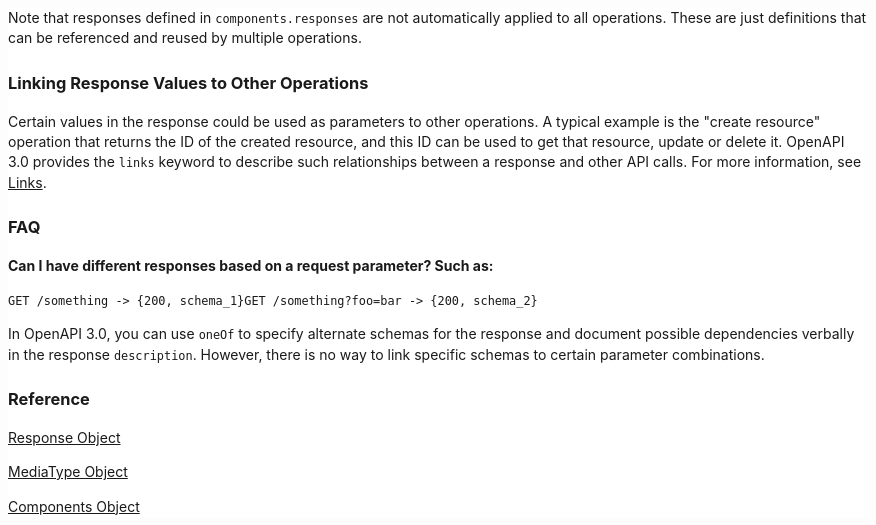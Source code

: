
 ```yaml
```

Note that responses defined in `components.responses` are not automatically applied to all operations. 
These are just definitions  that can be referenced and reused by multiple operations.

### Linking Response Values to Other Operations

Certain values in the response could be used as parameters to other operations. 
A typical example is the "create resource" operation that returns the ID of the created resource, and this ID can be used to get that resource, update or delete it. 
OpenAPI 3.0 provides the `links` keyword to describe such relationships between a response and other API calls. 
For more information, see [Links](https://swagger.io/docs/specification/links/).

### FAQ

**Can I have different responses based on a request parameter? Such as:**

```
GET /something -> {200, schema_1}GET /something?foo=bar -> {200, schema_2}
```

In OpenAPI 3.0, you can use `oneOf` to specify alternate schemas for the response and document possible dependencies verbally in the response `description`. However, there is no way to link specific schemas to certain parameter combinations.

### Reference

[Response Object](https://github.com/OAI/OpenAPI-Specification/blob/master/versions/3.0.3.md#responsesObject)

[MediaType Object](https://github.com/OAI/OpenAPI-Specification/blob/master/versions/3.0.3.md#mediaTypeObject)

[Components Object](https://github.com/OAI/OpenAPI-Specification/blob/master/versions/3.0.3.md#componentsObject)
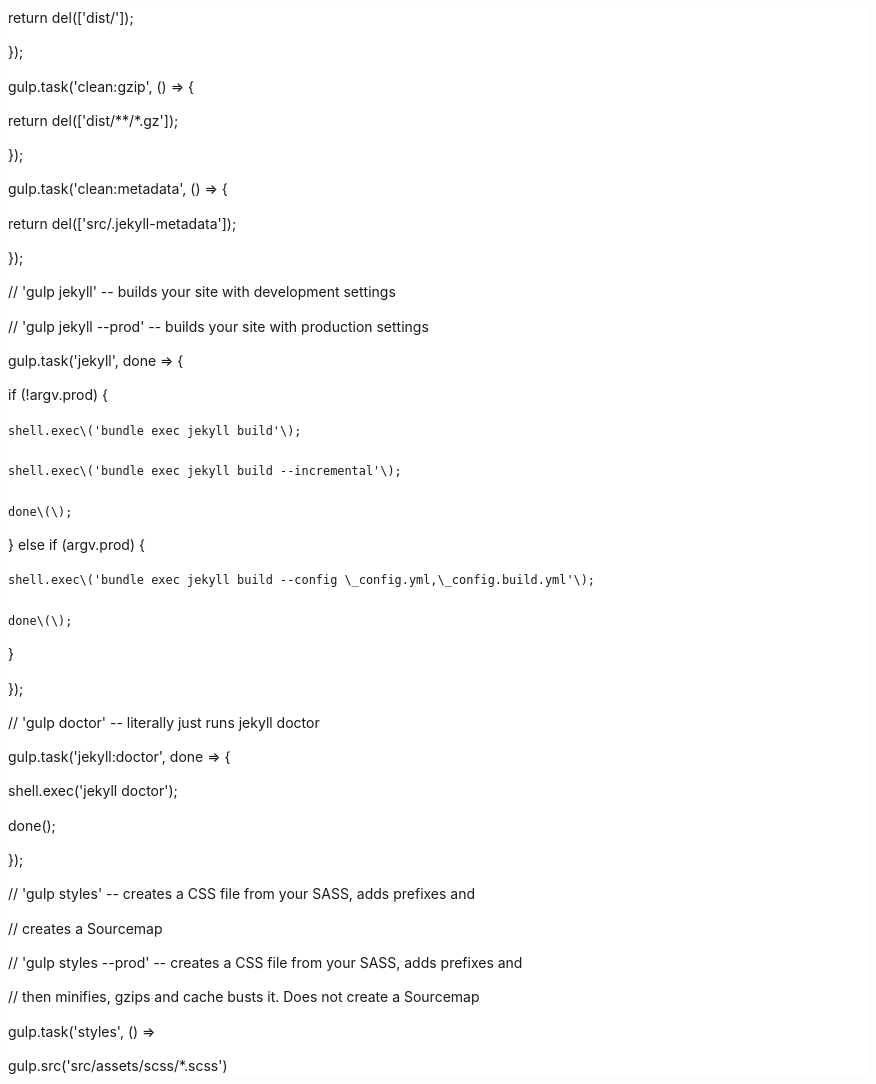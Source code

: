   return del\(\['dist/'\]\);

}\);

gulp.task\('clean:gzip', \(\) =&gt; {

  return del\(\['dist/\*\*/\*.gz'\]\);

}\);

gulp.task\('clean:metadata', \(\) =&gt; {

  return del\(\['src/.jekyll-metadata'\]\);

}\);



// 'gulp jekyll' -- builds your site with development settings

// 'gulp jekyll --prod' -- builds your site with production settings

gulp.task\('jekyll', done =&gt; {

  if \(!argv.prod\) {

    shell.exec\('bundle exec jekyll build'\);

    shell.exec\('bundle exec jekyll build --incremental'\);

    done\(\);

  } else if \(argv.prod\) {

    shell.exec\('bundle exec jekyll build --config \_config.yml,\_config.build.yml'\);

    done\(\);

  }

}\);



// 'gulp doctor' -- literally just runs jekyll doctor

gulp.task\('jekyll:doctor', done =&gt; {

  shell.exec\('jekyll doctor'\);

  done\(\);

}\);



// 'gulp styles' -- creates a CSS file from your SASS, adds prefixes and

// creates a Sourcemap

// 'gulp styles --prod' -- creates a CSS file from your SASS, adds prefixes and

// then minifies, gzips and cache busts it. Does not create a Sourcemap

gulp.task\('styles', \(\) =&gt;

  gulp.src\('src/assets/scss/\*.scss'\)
* * * *
### EXERCISE OBJECTIVE
Reproduce the listing above exactly from the line containing "else if \(argv.prod\)" through its last line, with both of those lines included.

### RESPONSE TO THIS EXERCISE
  } else if \(argv.prod\) {

    shell.exec\('bundle exec jekyll build --config \_config.yml,\_config.build.yml'\);

    done\(\);

  }

}\);



// 'gulp doctor' -- literally just runs jekyll doctor

gulp.task\('jekyll:doctor', done =&gt; {

  shell.exec\('jekyll doctor'\);

  done\(\);

}\);



// 'gulp styles' -- creates a CSS file from your SASS, adds prefixes and

// creates a Sourcemap

// 'gulp styles --prod' -- creates a CSS file from your SASS, adds prefixes and

// then minifies, gzips and cache busts it. Does not create a Sourcemap

gulp.task\('styles', \(\) =&gt;

  gulp.src\('src/assets/scss/\*.scss'\)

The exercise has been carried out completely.